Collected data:
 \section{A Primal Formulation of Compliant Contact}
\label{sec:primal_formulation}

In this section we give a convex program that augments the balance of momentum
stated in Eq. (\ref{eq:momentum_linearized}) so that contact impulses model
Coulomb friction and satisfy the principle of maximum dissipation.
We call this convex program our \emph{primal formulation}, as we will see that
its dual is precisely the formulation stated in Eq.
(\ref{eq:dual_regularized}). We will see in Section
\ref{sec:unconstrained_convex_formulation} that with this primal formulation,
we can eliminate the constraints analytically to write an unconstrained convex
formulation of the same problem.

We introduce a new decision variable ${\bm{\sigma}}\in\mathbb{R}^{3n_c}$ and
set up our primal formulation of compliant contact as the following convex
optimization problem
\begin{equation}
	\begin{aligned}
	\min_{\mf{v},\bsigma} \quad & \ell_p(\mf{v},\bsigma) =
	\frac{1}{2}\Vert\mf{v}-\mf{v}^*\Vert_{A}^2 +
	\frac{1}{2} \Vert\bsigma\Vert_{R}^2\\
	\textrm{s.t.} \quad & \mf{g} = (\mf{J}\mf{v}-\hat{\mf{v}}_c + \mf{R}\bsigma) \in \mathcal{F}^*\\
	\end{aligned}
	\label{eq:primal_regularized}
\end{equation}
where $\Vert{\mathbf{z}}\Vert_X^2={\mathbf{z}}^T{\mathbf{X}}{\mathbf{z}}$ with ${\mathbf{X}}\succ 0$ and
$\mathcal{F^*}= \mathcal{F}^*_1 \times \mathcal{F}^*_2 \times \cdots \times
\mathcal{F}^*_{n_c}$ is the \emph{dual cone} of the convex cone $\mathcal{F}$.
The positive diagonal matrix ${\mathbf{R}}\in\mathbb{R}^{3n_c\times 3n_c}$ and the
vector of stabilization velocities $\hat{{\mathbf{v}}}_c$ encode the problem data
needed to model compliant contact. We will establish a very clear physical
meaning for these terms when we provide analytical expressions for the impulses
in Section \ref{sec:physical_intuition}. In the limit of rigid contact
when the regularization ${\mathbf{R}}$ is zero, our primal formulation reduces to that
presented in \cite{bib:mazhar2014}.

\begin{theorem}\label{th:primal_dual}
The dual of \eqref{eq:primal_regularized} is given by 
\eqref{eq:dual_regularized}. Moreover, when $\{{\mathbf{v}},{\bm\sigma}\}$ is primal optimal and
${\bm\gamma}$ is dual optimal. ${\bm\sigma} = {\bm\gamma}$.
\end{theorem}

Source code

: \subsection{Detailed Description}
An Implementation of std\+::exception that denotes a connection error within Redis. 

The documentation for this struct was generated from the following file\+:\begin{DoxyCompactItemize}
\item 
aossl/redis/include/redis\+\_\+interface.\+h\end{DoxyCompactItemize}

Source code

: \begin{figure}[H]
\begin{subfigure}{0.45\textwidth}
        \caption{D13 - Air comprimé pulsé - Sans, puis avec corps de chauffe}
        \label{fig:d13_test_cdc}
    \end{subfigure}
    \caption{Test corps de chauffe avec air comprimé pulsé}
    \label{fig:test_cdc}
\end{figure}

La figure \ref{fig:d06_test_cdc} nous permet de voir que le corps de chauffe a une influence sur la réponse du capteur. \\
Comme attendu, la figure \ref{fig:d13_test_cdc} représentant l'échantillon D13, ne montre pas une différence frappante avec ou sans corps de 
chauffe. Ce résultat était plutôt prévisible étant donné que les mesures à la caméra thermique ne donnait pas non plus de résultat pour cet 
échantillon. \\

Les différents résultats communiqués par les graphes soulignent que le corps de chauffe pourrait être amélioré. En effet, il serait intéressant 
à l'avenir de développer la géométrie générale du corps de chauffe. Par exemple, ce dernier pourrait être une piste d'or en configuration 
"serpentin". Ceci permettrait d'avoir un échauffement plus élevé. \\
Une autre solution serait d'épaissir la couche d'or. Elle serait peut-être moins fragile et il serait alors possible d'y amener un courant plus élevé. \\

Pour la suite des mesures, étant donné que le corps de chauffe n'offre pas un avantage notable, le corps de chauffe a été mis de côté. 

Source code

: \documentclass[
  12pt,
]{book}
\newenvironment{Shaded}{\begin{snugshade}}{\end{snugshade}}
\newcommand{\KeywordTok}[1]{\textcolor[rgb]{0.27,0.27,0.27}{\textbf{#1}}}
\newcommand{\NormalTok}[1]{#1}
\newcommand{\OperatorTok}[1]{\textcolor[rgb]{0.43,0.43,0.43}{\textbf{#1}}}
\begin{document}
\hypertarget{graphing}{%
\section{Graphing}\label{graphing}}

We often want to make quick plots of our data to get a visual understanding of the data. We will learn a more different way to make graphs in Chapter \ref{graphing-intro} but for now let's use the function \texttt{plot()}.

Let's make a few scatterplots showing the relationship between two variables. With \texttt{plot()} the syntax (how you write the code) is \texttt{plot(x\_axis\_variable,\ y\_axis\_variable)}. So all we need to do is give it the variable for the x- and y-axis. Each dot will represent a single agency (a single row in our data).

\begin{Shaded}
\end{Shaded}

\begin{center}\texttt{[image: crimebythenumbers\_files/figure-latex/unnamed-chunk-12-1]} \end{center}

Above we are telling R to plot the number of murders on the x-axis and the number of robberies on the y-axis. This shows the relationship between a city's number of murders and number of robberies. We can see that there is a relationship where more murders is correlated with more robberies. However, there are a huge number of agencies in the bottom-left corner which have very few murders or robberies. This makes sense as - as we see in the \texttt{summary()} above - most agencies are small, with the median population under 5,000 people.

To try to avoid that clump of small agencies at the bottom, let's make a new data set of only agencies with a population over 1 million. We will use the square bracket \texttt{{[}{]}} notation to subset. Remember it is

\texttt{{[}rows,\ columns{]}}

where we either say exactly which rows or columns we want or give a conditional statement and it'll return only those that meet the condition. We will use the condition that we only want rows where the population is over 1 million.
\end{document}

§ What to work on
Nothing except a number is needed: how many lines of the entries contain the word "columns"?

§ Expected output
2